__Exercise requirements__: Restate word for word the lines of the records below, starting at the line that contains "### Manual Testing Steps" and ending at the line that contains "## Future Enhancements", with both of those lines included and nothing else.

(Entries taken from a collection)
■ ■ ■ ■ ■ ■ ■
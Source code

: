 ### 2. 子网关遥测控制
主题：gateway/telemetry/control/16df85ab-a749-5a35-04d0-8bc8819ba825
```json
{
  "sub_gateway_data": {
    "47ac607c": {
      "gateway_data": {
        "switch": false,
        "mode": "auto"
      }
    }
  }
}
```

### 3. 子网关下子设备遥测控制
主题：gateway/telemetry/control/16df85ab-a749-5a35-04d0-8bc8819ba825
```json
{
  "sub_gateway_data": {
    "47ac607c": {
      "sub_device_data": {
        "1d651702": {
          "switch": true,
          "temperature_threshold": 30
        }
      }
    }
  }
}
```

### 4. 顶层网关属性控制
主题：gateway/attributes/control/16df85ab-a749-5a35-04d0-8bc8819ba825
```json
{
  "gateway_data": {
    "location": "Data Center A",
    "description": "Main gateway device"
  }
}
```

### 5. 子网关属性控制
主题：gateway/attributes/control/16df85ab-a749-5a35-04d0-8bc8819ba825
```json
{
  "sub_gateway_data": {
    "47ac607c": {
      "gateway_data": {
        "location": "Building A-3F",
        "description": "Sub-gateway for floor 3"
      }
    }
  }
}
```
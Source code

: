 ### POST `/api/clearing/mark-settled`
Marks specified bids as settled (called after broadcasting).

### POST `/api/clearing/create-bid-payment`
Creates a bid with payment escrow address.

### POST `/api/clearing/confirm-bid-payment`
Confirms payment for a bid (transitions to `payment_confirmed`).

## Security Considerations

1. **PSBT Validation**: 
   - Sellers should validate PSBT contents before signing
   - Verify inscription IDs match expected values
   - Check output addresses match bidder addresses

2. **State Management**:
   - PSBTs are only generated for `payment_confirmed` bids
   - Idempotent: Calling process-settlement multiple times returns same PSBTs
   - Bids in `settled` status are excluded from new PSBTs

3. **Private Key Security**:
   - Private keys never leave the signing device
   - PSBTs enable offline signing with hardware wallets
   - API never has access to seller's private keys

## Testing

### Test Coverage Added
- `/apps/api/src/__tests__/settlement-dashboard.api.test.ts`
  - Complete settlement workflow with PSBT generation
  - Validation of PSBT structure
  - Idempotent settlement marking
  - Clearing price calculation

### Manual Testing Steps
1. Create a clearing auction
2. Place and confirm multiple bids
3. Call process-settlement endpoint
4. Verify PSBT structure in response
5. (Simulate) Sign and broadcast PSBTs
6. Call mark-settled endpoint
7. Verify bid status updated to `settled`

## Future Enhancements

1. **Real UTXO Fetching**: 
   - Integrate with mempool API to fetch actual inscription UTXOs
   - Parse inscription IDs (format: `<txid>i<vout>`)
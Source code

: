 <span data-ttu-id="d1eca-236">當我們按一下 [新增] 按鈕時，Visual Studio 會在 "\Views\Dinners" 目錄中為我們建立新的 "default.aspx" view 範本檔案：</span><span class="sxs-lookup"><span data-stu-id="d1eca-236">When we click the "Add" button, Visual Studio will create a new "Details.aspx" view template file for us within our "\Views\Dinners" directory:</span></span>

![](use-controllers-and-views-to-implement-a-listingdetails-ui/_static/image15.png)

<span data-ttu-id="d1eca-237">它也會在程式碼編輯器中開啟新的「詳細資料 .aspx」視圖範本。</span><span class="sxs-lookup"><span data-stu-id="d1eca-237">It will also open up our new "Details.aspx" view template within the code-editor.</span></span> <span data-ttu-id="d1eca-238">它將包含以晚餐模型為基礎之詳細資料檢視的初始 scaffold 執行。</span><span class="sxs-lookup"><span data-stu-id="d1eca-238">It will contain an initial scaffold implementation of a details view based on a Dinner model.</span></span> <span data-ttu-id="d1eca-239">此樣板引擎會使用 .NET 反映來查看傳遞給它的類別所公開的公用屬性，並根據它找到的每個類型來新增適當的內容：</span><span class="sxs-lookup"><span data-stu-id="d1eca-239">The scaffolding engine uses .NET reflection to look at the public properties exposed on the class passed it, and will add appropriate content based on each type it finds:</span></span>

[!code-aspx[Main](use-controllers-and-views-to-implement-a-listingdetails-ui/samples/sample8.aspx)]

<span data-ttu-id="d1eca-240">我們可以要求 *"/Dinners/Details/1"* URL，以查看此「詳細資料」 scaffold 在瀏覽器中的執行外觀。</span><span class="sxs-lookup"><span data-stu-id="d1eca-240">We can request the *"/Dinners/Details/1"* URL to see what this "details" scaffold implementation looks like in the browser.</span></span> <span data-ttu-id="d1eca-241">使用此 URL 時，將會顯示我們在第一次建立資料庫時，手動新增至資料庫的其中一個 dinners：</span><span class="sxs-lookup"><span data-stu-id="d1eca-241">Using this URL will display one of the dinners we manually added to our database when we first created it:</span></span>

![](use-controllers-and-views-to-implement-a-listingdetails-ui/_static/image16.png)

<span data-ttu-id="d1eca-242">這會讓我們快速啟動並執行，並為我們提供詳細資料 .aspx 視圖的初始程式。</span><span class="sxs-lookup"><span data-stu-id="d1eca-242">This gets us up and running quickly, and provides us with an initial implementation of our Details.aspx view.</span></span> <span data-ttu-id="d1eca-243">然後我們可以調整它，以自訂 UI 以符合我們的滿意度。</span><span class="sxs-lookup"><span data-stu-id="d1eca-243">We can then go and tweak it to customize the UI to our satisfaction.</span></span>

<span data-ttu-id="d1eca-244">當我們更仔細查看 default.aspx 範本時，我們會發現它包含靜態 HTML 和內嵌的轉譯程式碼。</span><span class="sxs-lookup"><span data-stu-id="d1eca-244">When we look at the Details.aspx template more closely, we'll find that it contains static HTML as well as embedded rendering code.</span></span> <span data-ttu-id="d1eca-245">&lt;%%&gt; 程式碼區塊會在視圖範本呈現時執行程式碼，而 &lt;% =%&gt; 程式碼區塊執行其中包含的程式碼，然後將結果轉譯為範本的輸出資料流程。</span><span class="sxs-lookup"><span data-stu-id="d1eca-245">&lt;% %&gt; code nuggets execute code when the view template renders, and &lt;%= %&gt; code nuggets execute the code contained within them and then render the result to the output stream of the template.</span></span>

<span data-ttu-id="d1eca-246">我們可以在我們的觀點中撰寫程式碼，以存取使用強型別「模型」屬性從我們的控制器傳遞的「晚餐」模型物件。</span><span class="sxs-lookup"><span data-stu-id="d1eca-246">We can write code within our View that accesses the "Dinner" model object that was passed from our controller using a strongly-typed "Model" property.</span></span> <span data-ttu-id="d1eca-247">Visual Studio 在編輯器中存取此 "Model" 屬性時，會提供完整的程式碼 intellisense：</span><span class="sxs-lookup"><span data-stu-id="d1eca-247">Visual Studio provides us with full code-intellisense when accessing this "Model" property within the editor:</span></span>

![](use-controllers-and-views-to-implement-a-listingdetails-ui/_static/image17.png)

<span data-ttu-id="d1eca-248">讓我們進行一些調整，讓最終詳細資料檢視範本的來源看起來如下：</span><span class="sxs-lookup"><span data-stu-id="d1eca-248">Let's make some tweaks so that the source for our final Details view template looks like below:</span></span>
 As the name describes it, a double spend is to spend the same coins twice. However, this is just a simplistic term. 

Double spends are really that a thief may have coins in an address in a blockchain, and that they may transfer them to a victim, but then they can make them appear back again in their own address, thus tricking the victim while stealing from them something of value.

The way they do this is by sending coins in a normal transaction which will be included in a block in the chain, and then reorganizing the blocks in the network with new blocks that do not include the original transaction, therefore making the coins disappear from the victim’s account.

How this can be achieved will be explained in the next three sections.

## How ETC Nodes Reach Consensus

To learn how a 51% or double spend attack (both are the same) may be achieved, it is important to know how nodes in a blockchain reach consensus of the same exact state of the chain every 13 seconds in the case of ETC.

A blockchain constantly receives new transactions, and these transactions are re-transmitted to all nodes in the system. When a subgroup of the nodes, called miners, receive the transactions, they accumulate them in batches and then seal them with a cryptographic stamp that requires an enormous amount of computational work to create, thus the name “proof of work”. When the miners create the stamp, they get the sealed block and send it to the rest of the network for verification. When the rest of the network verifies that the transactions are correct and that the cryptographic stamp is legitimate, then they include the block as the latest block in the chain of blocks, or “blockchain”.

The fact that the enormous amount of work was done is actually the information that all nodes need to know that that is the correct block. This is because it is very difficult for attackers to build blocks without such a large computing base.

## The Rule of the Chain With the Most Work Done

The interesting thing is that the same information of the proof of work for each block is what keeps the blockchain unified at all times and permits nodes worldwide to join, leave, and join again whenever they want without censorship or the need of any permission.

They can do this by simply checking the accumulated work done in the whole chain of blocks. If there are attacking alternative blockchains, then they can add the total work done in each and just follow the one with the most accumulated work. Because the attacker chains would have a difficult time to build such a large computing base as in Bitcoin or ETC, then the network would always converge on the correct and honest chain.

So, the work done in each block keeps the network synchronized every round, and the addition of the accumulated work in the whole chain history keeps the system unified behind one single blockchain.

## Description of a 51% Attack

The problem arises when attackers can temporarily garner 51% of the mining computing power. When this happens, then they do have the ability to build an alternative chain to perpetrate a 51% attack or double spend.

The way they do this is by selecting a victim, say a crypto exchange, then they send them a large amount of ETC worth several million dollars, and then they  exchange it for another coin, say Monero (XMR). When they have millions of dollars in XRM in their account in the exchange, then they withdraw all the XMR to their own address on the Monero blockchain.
■ ■ ■ ■ ■ ■ ■
__Task solution__:
### Manual Testing Steps
1. Create a clearing auction
2. Place and confirm multiple bids
3. Call process-settlement endpoint
4. Verify PSBT structure in response
5. (Simulate) Sign and broadcast PSBTs
6. Call mark-settled endpoint
7. Verify bid status updated to `settled`

## Future Enhancements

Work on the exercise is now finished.